Start of Data

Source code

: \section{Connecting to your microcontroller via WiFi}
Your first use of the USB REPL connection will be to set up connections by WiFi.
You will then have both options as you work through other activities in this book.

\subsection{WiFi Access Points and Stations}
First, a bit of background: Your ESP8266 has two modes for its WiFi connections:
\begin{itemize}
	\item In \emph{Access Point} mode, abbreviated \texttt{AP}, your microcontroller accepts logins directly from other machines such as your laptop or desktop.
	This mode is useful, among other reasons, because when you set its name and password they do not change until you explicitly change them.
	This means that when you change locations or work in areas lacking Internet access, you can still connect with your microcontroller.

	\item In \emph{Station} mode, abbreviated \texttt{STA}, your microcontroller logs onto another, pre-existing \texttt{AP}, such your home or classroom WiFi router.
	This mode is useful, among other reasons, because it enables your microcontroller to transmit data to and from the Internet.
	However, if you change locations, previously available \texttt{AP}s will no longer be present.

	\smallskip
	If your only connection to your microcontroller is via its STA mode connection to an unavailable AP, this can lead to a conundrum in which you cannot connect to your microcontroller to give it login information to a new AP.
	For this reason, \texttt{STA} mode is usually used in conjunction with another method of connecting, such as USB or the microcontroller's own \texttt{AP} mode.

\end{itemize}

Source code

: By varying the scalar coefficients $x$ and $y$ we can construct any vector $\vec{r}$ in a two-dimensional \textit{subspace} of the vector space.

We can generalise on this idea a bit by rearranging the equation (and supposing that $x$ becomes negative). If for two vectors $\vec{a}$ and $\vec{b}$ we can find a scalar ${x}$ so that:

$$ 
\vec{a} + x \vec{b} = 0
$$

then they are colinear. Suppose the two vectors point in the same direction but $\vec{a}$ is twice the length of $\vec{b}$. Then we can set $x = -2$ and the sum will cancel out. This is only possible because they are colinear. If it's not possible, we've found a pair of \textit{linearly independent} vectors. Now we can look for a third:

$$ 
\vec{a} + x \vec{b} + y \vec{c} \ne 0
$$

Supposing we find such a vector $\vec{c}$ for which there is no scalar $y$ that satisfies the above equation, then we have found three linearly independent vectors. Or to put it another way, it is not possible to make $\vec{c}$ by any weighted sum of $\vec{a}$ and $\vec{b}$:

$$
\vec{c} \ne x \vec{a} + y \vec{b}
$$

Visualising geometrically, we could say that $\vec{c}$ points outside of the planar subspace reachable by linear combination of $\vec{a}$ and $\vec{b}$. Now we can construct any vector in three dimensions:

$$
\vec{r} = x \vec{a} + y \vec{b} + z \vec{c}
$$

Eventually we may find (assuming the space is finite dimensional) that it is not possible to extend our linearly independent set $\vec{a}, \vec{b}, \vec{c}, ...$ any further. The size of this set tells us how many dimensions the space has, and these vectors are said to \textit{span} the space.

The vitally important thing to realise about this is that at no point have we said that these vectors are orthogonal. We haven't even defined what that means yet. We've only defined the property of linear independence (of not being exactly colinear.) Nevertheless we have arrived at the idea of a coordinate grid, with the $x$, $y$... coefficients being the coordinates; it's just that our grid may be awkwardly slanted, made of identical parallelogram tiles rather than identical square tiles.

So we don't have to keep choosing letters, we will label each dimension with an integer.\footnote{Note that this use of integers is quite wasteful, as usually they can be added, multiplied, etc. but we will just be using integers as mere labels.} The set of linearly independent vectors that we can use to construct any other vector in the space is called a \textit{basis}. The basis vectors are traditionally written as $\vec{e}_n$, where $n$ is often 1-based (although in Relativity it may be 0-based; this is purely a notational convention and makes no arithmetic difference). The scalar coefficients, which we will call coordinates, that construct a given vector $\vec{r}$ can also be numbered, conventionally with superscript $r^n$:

End of Data

Goal of the exercise: Lines from the start of the entries through the one containing "classroom WiFi router." are to be set down again exactly, both ends included.

Task answer:
Source code

: \section{Connecting to your microcontroller via WiFi}
Your first use of the USB REPL connection will be to set up connections by WiFi.
You will then have both options as you work through other activities in this book.

\subsection{WiFi Access Points and Stations}
First, a bit of background: Your ESP8266 has two modes for its WiFi connections:
\begin{itemize}
	\item In \emph{Access Point} mode, abbreviated \texttt{AP}, your microcontroller accepts logins directly from other machines such as your laptop or desktop.
	This mode is useful, among other reasons, because when you set its name and password they do not change until you explicitly change them.
	This means that when you change locations or work in areas lacking Internet access, you can still connect with your microcontroller.

	\item In \emph{Station} mode, abbreviated \texttt{STA}, your microcontroller logs onto another, pre-existing \texttt{AP}, such your home or classroom WiFi router.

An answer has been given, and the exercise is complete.